Kelowna, British Columbia – Lexaria Bioscience Corp. (NASDAQ: LEXX, LEXXW) has achieved a significant milestone in its Phase 1b glucagon-like peptide-1 (GLP-1) study in Australia. The company announced that the last patient last visit (LPLV) milestone has been reached, marking the completion of all patient dosing and clinical testing in the study, designated as GLP-1-H24-4. This milestone was achieved on schedule, with the study now entering the laboratory analysis phase [1].

The study, which aims to evaluate the safety and efficacy of DehydraTECH-processed GLP-1 analogs, has shown encouraging results in its interim analysis. The interim results indicated positive safety and tolerability data, with notable reductions in gastrointestinal adverse events compared to the Rybelsus® control arm [1]. The final results of the study are expected to be released by the end of 2025.

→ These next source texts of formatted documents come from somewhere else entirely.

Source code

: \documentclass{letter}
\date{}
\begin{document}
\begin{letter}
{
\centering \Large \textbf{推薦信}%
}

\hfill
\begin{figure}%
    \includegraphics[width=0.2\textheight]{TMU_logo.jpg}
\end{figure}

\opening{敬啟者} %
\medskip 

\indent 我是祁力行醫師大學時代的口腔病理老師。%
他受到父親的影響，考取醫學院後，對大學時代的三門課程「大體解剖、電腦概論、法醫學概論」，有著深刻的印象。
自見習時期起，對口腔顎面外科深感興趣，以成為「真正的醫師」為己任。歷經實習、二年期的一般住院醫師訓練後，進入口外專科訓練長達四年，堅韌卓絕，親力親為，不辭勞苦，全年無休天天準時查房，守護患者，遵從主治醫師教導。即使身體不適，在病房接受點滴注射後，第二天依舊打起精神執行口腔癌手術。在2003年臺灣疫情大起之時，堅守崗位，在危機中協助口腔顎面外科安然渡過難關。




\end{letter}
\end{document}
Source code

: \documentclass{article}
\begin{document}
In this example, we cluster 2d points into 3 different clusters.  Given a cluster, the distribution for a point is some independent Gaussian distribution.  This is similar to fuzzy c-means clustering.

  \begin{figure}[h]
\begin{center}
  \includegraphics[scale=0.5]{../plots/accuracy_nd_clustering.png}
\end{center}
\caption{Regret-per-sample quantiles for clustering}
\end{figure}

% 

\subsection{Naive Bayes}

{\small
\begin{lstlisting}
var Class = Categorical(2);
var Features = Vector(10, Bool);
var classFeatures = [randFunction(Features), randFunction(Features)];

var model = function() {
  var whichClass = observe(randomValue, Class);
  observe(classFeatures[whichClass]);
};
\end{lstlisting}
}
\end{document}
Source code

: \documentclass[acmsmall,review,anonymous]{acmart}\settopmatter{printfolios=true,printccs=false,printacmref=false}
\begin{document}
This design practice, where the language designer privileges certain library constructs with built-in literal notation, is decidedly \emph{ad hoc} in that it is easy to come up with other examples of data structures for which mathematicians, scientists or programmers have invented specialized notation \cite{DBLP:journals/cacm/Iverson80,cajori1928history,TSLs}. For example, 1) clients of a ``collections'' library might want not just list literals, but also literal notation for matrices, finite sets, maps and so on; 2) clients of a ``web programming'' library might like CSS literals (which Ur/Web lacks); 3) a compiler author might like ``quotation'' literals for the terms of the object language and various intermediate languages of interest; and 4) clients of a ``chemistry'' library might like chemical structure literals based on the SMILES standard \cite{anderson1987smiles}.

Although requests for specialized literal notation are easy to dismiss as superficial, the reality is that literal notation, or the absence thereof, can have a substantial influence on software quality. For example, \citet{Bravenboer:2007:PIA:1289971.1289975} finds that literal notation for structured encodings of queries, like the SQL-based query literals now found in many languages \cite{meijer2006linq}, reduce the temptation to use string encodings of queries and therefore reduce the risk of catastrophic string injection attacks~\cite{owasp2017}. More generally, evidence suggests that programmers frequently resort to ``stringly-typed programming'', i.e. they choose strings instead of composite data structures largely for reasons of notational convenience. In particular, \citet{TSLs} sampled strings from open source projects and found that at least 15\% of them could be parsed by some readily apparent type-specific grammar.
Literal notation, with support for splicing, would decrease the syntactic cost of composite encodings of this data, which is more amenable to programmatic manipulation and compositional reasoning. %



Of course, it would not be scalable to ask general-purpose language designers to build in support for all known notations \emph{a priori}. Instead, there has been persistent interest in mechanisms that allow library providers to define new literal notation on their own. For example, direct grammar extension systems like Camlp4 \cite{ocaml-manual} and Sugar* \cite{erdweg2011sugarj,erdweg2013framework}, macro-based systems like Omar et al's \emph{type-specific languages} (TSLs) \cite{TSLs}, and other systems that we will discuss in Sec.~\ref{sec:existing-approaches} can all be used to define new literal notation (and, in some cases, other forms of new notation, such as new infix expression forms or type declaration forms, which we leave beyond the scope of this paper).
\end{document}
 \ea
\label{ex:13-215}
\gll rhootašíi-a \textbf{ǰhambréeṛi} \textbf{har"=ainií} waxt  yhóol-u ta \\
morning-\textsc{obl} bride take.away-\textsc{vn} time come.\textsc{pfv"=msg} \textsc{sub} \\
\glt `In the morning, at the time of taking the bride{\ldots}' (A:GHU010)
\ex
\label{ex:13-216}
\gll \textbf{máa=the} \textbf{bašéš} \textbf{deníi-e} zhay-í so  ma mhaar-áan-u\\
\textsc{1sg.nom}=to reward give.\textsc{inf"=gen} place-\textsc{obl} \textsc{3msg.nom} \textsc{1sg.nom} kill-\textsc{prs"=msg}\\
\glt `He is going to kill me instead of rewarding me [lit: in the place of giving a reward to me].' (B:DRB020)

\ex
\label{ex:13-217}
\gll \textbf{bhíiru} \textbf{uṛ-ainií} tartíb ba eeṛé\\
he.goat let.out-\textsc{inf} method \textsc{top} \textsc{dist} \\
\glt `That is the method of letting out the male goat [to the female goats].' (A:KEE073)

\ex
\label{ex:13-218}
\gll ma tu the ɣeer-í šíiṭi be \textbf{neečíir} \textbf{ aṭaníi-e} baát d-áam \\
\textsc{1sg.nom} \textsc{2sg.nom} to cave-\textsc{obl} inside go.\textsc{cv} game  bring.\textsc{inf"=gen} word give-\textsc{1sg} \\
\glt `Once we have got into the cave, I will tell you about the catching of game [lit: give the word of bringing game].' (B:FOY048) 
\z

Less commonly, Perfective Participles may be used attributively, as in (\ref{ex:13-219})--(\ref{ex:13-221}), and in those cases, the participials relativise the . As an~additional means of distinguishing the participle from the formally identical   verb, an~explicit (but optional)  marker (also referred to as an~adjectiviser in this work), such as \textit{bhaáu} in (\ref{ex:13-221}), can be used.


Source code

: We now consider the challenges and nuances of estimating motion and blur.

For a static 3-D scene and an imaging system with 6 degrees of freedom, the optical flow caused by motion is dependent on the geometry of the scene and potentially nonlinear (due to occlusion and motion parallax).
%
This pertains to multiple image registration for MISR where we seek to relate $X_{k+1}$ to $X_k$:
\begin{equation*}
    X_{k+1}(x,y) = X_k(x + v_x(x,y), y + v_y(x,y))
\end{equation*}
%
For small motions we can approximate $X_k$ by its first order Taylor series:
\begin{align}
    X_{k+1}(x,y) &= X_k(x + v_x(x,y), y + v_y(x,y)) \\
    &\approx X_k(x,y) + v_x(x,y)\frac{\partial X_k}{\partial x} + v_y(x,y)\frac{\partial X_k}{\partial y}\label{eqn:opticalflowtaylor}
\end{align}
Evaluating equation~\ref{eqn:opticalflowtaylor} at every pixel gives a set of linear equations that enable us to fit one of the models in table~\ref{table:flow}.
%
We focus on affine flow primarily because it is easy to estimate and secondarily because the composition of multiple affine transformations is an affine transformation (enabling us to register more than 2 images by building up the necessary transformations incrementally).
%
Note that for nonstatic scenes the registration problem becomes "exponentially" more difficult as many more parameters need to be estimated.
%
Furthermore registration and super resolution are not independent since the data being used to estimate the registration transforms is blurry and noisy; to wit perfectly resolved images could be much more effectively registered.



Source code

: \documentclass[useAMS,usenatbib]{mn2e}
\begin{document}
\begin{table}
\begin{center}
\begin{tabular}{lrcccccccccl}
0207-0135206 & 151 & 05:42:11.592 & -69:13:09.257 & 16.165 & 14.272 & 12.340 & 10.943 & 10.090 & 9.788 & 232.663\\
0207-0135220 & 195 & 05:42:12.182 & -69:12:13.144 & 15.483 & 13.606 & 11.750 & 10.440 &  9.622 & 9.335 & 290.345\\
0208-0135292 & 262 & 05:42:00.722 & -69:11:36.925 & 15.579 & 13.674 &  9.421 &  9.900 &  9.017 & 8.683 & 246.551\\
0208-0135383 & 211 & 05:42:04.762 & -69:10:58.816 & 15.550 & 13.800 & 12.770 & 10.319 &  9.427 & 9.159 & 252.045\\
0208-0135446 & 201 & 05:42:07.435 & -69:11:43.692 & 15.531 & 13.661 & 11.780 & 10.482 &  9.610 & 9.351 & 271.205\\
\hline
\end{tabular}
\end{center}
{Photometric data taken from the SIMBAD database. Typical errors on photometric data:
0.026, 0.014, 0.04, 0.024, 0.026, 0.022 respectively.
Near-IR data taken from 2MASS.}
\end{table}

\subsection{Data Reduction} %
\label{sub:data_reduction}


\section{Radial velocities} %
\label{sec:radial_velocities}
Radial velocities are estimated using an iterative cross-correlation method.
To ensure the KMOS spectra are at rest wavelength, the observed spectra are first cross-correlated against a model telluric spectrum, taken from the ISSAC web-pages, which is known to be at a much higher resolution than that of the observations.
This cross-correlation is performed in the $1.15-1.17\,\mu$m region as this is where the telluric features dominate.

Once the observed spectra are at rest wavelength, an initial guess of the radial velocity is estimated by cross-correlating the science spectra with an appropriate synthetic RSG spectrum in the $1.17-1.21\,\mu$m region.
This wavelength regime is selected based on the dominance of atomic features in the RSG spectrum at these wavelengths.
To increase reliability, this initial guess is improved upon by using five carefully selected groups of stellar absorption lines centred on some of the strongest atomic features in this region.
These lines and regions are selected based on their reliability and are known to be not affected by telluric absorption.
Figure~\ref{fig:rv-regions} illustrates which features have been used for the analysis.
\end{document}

Lexaria's President and Chief Scientific Officer, John Docherty, expressed delight at the achievement of this milestone, stating, "We are delighted that this important milestone has been achieved on schedule, concluding all patient dosing and clinical testing in our Study. Study work continues with full sample and data analyses currently underway in order to reach our late 2025 final reporting objective" [1].

The study, conducted with 24-25 overweight, obese, pre- or type 2 diabetic patients in each of the five study arms (N=126), evaluated various DehydraTECH formulations, with one arm serving as the control using Rybelsus® tablets [1]. The study's primary objective is to determine if DehydraTECH-processed GLP-1 analogs are safe and effective over a 12-week duration, with secondary objectives including comparing the efficacy of DehydraTECH-processed GLP-1 analogs to Rybelsus® semaglutide and assessing the real-world outcomes of DehydraTECH processing [1].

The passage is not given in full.